> Activity: Exclude the pictures and reproduce exactly the lines that run from the one holding "Passport Expires field" to the end of the entries below.

> Input:
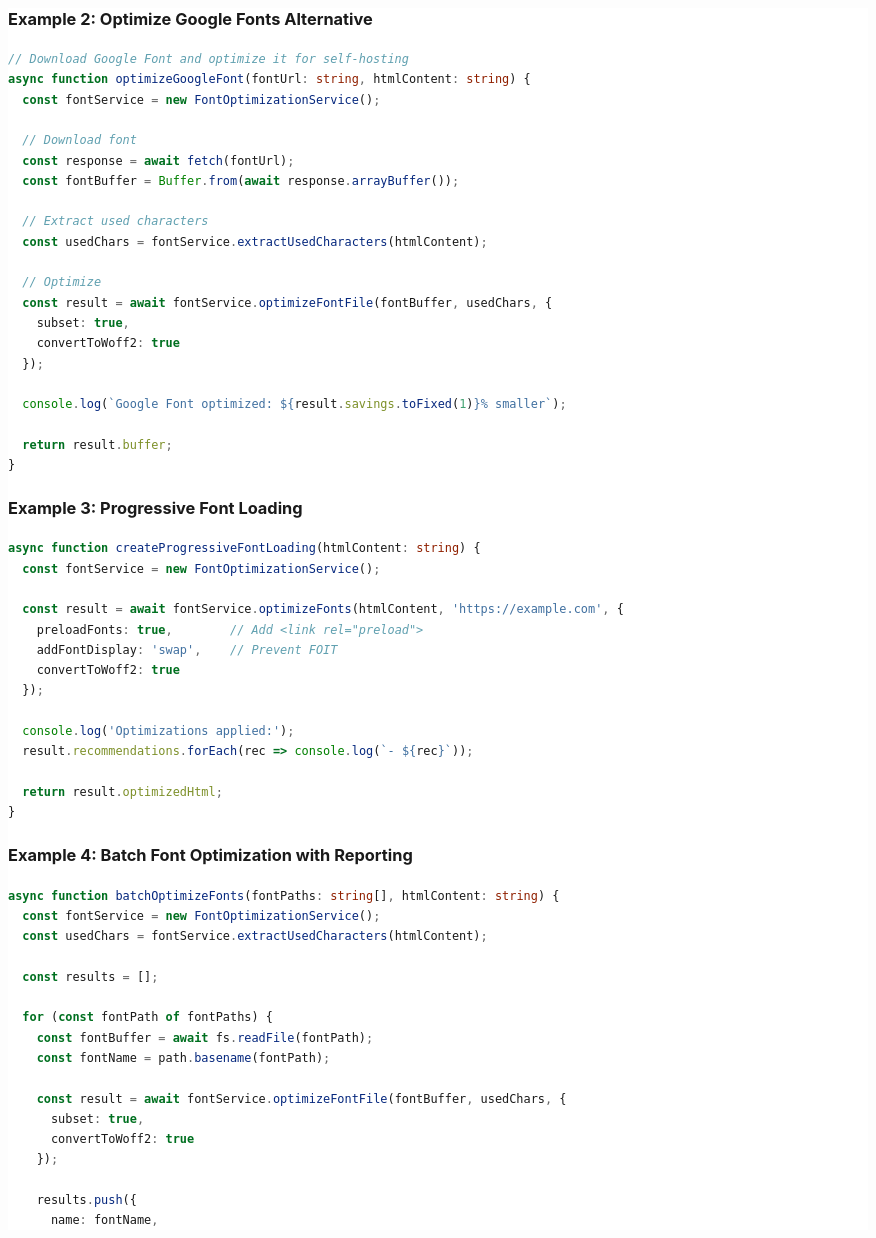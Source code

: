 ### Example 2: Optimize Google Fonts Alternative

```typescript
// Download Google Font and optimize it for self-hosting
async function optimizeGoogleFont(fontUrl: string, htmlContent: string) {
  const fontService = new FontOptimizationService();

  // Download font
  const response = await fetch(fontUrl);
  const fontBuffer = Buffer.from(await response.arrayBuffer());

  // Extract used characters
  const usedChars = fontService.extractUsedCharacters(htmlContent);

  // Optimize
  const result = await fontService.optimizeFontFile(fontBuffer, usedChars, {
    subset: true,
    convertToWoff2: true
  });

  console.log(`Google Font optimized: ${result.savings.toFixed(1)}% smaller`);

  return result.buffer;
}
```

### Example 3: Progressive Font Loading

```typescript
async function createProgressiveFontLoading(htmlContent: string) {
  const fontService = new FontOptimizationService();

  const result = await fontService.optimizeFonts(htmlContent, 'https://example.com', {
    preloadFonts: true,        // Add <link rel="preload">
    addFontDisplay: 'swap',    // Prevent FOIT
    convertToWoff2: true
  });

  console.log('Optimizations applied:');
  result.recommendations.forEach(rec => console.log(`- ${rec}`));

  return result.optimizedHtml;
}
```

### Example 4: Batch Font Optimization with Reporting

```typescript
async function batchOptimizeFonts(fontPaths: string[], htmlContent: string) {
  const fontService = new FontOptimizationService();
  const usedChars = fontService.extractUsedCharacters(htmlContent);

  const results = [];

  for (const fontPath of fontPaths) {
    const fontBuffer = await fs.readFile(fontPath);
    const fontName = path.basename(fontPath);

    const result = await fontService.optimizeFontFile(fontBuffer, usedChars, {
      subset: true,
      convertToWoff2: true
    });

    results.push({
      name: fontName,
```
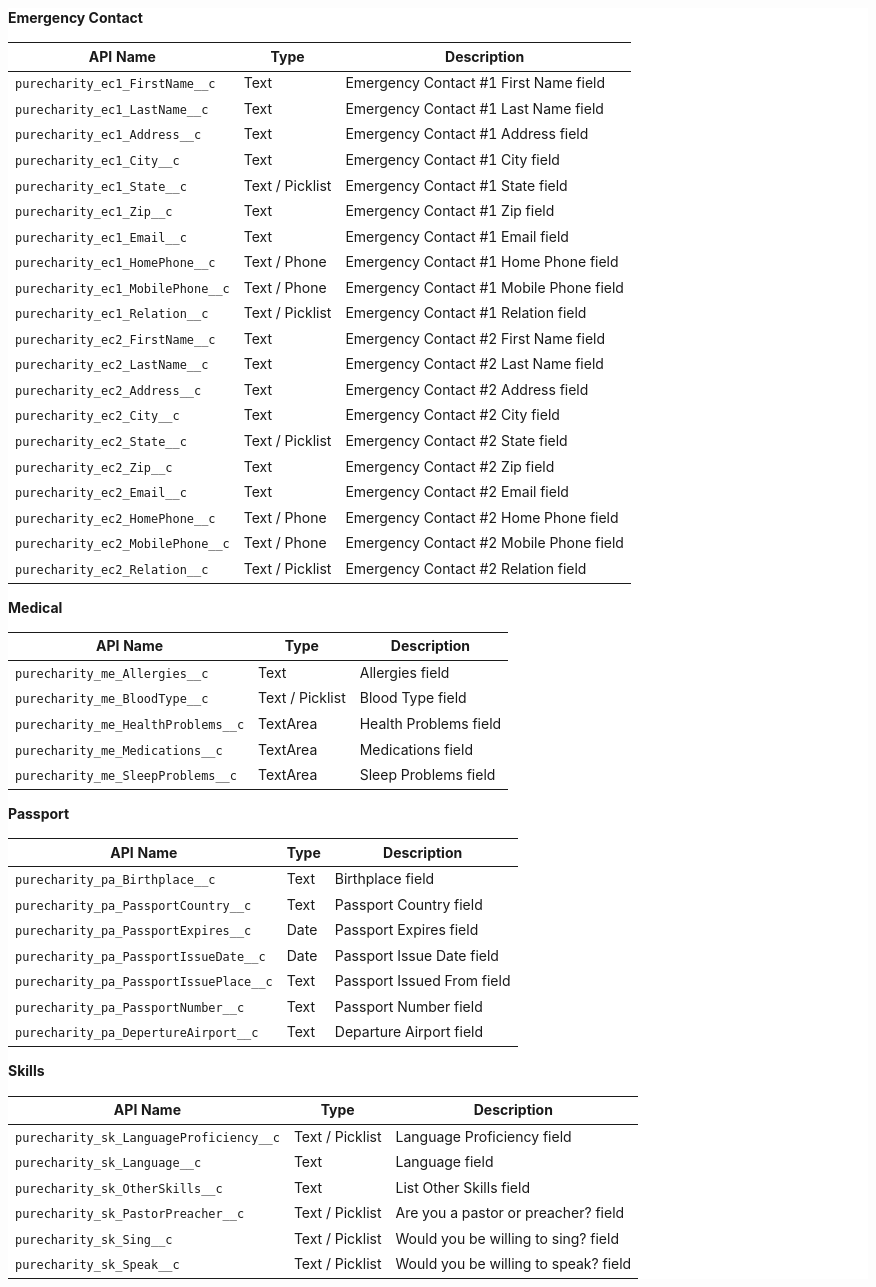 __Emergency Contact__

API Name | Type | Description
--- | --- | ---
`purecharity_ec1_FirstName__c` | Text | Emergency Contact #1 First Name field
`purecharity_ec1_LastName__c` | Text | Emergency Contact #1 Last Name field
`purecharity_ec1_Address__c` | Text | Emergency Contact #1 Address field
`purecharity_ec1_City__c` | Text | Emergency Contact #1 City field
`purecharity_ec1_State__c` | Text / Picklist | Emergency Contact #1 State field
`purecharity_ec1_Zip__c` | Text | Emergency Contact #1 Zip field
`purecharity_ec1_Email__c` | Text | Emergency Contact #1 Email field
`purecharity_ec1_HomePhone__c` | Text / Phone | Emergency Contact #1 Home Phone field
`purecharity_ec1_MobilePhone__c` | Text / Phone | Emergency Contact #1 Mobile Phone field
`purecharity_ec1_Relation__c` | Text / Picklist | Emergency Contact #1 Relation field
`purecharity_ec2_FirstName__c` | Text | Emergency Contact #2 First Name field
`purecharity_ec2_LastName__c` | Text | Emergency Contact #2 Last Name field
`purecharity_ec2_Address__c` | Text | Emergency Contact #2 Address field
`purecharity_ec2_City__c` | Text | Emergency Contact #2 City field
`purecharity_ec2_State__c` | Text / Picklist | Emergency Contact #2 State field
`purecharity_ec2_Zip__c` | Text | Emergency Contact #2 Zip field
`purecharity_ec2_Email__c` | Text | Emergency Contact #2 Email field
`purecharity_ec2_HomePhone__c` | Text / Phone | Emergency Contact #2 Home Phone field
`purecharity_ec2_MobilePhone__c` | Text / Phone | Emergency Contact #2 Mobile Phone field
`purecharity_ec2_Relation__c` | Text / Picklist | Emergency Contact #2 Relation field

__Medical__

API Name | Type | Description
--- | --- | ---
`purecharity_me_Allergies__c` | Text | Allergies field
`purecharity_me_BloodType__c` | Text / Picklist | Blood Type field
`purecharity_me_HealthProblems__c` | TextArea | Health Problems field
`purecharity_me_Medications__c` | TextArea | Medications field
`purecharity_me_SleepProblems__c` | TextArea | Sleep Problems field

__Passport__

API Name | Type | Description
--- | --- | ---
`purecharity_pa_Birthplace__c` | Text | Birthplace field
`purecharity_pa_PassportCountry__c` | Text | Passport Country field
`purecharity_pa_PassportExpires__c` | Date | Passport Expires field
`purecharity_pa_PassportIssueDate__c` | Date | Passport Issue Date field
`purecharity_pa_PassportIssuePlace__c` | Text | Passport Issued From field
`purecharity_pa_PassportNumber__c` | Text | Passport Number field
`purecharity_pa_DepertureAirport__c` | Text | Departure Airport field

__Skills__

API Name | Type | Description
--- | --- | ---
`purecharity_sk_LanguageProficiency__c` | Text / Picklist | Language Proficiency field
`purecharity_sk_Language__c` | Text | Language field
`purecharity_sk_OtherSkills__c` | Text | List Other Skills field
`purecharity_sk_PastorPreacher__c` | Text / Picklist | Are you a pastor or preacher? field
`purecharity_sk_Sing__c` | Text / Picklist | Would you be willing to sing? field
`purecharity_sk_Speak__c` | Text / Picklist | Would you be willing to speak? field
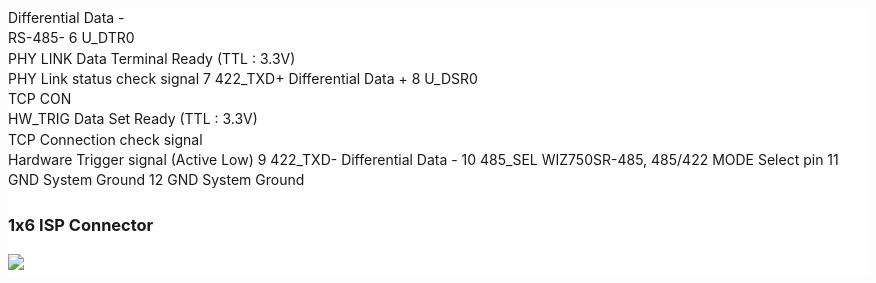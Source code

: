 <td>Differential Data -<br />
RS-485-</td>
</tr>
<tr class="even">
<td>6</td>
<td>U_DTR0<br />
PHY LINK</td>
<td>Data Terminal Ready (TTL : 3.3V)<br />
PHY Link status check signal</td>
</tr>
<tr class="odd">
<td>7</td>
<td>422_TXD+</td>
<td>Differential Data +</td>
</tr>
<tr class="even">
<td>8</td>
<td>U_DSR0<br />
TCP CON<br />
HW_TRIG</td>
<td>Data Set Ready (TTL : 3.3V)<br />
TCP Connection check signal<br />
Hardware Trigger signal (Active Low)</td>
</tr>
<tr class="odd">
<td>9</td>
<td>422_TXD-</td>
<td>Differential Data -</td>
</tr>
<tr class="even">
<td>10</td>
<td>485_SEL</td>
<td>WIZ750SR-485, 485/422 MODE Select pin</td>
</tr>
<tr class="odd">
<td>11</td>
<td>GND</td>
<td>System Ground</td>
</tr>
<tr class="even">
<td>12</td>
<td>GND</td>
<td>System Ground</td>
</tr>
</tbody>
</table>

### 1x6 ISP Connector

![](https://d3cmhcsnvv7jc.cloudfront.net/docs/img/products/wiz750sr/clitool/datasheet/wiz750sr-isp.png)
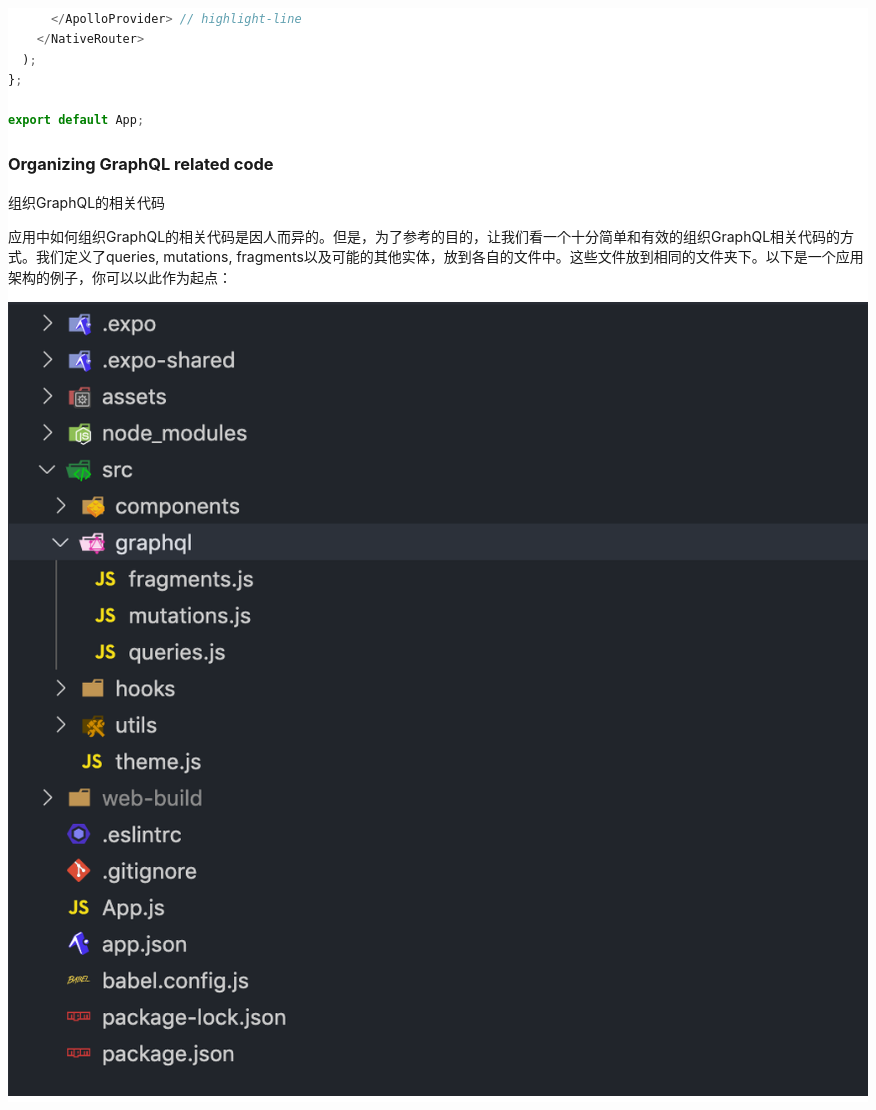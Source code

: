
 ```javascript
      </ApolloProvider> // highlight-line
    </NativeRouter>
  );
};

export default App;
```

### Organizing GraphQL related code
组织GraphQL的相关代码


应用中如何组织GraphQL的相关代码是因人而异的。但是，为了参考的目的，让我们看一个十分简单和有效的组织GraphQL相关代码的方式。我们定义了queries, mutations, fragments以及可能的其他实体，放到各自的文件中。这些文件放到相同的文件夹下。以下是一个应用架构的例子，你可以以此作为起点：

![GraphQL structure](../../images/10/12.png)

> Solution:
`purecharity_pa_PassportExpires__c` | Date | Passport Expires field
`purecharity_pa_PassportIssueDate__c` | Date | Passport Issue Date field
`purecharity_pa_PassportIssuePlace__c` | Text | Passport Issued From field
`purecharity_pa_PassportNumber__c` | Text | Passport Number field
`purecharity_pa_DepertureAirport__c` | Text | Departure Airport field

__Skills__

API Name | Type | Description
--- | --- | ---
`purecharity_sk_LanguageProficiency__c` | Text / Picklist | Language Proficiency field
`purecharity_sk_Language__c` | Text | Language field
`purecharity_sk_OtherSkills__c` | Text | List Other Skills field
`purecharity_sk_PastorPreacher__c` | Text / Picklist | Are you a pastor or preacher? field
`purecharity_sk_Sing__c` | Text / Picklist | Would you be willing to sing? field
`purecharity_sk_Speak__c` | Text / Picklist | Would you be willing to speak? field
Source code

: <td>Differential Data -<br />
RS-485-</td>
</tr>
<tr class="even">
<td>6</td>
<td>U_DTR0<br />
PHY LINK</td>
<td>Data Terminal Ready (TTL : 3.3V)<br />
PHY Link status check signal</td>
</tr>
<tr class="odd">
<td>7</td>
<td>422_TXD+</td>
<td>Differential Data +</td>
</tr>
<tr class="even">
<td>8</td>
<td>U_DSR0<br />
TCP CON<br />
HW_TRIG</td>
<td>Data Set Ready (TTL : 3.3V)<br />
TCP Connection check signal<br />
Hardware Trigger signal (Active Low)</td>
</tr>
<tr class="odd">
<td>9</td>
<td>422_TXD-</td>
<td>Differential Data -</td>
</tr>
<tr class="even">
<td>10</td>
<td>485_SEL</td>
<td>WIZ750SR-485, 485/422 MODE Select pin</td>
</tr>
<tr class="odd">
<td>11</td>
<td>GND</td>
<td>System Ground</td>
</tr>
<tr class="even">
<td>12</td>
<td>GND</td>
<td>System Ground</td>
</tr>
</tbody>
</table>

### 1x6 ISP Connector

![](https://d3cmhcsnvv7jc.cloudfront.net/docs/img/products/wiz750sr/clitool/datasheet/wiz750sr-isp.png)
Source code

:
 ```javascript
      </ApolloProvider> // highlight-line
    </NativeRouter>
  );
};

export default App;
```

### Organizing GraphQL related code
组织GraphQL的相关代码


应用中如何组织GraphQL的相关代码是因人而异的。但是，为了参考的目的，让我们看一个十分简单和有效的组织GraphQL相关代码的方式。我们定义了queries, mutations, fragments以及可能的其他实体，放到各自的文件中。这些文件放到相同的文件夹下。以下是一个应用架构的例子，你可以以此作为起点：

![GraphQL structure](../../images/10/12.png)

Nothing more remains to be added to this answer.